Lockdown To Delayed Start

The MLB had one of the most historic and dreadful offseasons in the history of sports.


A representation of the MLB lockout photo by cbssports

The MLB had one of the most historic and dreadful offseasons in the history of sports. The Lockdown caused many players and organizations to delay the start of spring training and other team related events. At 99 days, the lockout was the second longest work stoppage in baseball history, behind only the 1994-95 player’s strike which was 232 days. This revolutionary lockdown will turn out to be one of the craziest events in baseball history.

With the lockout being officially over, there’s a lot that must get done in a short amount of time. Opening Day was tentatively scheduled for Thursday, April 7, giving teams four weeks to hold spring training and finish all their offseason business. These delays have already made there mark on the entire two months designated to Spring Training.

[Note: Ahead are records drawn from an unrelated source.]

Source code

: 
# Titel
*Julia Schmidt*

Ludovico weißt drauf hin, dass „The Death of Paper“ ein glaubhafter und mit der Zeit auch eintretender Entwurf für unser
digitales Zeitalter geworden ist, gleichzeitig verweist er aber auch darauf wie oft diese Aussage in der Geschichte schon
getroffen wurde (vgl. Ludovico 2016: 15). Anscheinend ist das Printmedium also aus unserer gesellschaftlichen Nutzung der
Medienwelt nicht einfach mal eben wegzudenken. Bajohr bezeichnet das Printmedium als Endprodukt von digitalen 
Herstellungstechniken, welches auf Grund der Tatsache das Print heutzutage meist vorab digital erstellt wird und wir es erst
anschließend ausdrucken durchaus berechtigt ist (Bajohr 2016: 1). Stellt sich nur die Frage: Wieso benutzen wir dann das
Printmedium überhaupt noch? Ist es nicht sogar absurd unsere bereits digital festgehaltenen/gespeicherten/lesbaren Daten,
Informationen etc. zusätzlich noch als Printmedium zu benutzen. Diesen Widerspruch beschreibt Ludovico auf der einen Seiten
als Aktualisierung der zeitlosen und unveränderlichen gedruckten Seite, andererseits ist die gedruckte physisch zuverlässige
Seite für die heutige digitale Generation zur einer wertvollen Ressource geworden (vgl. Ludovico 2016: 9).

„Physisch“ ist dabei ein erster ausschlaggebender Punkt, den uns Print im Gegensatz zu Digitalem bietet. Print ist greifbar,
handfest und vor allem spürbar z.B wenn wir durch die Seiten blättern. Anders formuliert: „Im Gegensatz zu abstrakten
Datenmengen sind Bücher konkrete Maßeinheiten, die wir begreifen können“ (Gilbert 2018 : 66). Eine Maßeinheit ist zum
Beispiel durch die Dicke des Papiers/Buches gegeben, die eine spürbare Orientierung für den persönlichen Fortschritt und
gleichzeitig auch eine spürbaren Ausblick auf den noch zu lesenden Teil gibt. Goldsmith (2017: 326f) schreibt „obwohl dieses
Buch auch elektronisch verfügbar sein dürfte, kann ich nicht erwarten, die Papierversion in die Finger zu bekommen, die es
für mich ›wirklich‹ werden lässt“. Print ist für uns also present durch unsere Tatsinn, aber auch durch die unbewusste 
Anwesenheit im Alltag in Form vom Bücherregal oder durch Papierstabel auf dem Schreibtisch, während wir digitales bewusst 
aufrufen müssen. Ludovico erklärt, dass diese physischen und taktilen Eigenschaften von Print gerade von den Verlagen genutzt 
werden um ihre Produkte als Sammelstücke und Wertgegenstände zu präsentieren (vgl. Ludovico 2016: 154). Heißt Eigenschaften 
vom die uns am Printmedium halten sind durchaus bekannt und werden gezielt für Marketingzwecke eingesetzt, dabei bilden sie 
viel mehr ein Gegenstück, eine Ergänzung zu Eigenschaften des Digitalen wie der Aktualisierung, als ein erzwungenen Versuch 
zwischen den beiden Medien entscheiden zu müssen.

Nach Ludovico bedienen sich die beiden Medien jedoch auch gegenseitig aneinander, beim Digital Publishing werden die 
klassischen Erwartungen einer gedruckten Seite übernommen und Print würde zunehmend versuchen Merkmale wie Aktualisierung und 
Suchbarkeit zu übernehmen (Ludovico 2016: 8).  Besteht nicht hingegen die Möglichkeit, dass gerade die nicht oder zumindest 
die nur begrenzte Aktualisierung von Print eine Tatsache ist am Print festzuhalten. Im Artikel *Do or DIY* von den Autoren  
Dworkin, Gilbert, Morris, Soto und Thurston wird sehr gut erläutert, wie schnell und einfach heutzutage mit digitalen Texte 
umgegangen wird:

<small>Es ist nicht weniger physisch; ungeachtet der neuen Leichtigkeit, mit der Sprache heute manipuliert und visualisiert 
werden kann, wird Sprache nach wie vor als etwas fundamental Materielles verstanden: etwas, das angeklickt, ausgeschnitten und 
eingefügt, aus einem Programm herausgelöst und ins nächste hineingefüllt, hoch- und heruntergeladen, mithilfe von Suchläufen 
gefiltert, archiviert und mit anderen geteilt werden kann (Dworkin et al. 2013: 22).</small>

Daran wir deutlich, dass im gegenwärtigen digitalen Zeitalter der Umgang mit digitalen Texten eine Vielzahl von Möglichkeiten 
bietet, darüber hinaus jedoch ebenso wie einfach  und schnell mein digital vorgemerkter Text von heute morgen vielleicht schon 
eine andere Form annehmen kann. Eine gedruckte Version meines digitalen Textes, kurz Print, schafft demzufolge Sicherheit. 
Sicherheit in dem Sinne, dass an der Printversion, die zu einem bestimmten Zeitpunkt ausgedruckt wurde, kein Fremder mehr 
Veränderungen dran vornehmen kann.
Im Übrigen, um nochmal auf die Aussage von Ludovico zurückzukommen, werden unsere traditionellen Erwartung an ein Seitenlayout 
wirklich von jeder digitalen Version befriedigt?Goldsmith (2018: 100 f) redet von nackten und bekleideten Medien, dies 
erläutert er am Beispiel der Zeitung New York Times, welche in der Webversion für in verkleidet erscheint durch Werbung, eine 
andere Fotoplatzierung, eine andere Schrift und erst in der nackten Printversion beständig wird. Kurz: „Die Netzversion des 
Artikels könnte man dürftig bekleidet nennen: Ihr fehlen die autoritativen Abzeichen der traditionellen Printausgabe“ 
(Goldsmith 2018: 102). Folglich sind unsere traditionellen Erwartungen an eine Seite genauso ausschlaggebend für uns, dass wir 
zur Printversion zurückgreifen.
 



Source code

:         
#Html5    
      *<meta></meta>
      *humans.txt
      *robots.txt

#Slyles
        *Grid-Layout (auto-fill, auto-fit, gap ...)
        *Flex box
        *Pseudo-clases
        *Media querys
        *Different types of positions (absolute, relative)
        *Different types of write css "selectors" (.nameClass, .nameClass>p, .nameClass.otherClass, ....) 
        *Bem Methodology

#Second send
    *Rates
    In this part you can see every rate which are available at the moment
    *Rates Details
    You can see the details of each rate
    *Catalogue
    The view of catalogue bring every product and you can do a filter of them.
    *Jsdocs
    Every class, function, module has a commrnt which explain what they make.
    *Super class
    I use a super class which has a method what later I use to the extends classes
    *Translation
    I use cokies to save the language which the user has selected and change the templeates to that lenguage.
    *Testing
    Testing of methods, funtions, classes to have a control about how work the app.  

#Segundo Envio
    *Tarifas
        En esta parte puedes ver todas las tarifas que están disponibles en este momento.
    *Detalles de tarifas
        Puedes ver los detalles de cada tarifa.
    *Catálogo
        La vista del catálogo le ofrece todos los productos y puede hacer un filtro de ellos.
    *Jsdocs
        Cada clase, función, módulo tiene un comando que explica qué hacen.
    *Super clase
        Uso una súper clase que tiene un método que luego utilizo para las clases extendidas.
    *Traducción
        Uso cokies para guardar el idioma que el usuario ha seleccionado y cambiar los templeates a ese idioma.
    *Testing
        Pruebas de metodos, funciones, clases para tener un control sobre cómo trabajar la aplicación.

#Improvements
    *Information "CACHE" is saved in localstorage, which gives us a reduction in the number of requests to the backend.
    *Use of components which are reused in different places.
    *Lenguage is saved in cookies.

The MLB lockout achieved many of the players’ wants and needs for their incentives going into the upcoming years. Some of the newly sought out incentives include: a five-year collective bargaining agreement which will increase pay for young players and better incentivize teams to compete, among other provisions. This deal was nearly derailed by a disagreement over creating a draft system for players overseas, but a compromise was struck that will be finalized within the upcoming months.

How did the MLB lockout get started some may ask? MLB commissioner Rob Manfred implemented the lockout as a means of creating leverage during negotiations with the players’ union. The move completely froze the offseason, meaning any unsigned players were forbidden from signing major-league contracts with teams. This caused major issues and problems throughout the MLB as players were not allowed to sign with opposing teams. And players were also not allowed to use team facilities during the lockout reducing any offseason practice they may have endured. During the 99 days of the lockout, neither the MLB nor the CBA (Collective Bargaining Agreement) proposed a single offer for 43 days straight. This streak of no offers put a big spike in the negotiation process.

The MLB commissioner Rob Manfred Photo by forbes

Now that the MLB can officially say they are past the lockdown, the first MLB games are underway and began last Thursday, April 7th. Opening day consisted of seven divisional matchups and two games that were postponed to a later date. Also, with the season being pushed back to a later date, there will be 162 games played with some of the missed games being played in double headers, off days, or other available dates later on in the season. Even with the one week late start to the season, all of the games will be played throughout the year pushing back the playoffs by one week in October.

The MLB lockout was a revolutionary event that has changed sports in a positive way. With the players association fighting for its players, it shows its dedication to making a change in a positive manner. As the Major League Baseball get’s going in these upcoming weeks, it will show the effects of how well players were able to practice and prepare themselves on short notice for the quick arrival of the 2022 season full of chaos.